Todd Terwilliger

Night of the Flying Horror

Sunday night, at home, I was listening to ESPN’s wrap-up of the Lakers-Celtics NBA Finals game and writing up a scintillating entry on my adventure at the Mars Bar. I had left one of my windows slightly open for a little extra air-flow to combat the hot night. Through this gap, a brown bullet shot into the living-room. Once inside, unfurling waxy wings, it turned once, twice, and finally landed on a pipe that runs from the floor to the ceiling of the room. It was the biggest cockroach I had seen since I moved back from Texas. It was monstrous.

Of course, with primal cunning, it kept the pipe between us. It scuttled in and down the pipe. I could hear its chitinous clawed feet clicking on the metal. I grabbed a cardboard poster tube (the only weapon I had) and took position, ready to knock it into next week. I waited for it like A-rod sitting on a 3-0 pitch.

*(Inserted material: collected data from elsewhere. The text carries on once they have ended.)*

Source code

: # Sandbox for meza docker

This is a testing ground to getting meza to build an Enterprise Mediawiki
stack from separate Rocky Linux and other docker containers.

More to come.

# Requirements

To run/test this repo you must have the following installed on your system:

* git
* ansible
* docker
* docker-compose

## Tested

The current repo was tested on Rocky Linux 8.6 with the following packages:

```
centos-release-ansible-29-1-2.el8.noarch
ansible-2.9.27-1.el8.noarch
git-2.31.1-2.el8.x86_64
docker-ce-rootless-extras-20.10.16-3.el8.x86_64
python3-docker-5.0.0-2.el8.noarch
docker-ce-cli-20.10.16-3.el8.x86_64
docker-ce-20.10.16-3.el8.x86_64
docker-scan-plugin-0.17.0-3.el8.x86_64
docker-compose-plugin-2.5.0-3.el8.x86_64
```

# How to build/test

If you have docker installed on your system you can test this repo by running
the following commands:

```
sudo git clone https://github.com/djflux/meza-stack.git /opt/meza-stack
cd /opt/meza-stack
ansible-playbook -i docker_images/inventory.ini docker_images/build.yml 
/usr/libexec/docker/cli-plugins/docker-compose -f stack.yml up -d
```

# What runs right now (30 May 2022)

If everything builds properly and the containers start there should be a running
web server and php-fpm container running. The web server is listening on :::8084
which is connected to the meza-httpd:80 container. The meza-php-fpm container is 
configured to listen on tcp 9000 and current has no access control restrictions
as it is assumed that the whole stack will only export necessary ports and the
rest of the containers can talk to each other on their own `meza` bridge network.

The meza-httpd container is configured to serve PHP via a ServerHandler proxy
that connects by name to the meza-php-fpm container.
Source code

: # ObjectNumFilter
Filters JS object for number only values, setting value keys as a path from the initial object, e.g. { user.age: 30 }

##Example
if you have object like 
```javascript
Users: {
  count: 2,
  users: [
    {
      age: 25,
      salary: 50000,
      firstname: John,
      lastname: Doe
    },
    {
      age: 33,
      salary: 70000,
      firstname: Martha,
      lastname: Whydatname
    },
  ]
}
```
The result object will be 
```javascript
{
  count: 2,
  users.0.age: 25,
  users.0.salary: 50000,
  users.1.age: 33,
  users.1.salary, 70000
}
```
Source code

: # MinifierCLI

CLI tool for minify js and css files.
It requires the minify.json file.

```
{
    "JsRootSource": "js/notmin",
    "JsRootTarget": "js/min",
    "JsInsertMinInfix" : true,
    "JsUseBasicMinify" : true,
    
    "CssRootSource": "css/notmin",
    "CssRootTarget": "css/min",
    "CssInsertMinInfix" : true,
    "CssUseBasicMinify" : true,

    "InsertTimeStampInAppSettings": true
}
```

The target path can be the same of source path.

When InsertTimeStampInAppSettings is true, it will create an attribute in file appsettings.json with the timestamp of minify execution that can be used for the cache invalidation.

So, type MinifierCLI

The difference between a giant, feral, flying roach and a fastball became immediately obvious when the thing came at me like the devil’s own knuckleball or, I should say, flew around me, as I impotently swung my cardboard bat, and dove straight into my bedroom. My god, I thought. My. God.

I gave chase and, after chasing it around the base of my bed once, twice, it disappeared into the wall. Into a section of exposed brick to be exact. I didn’t see exactly where it went. As I stood there, speechless, it looked as if it had vanished. It had vanished but I knew, as darkness enfolded my soul, that it wasn’t gone. That’s it. No way I’m sleeping tonight.

I began looking for anything I might spray, spray over everything, including myself, to ward off this horrible creature. Would it fear canola? What about Endust? Lysol? My preparedness for this contingency was severely lacking. I felt like FEMA.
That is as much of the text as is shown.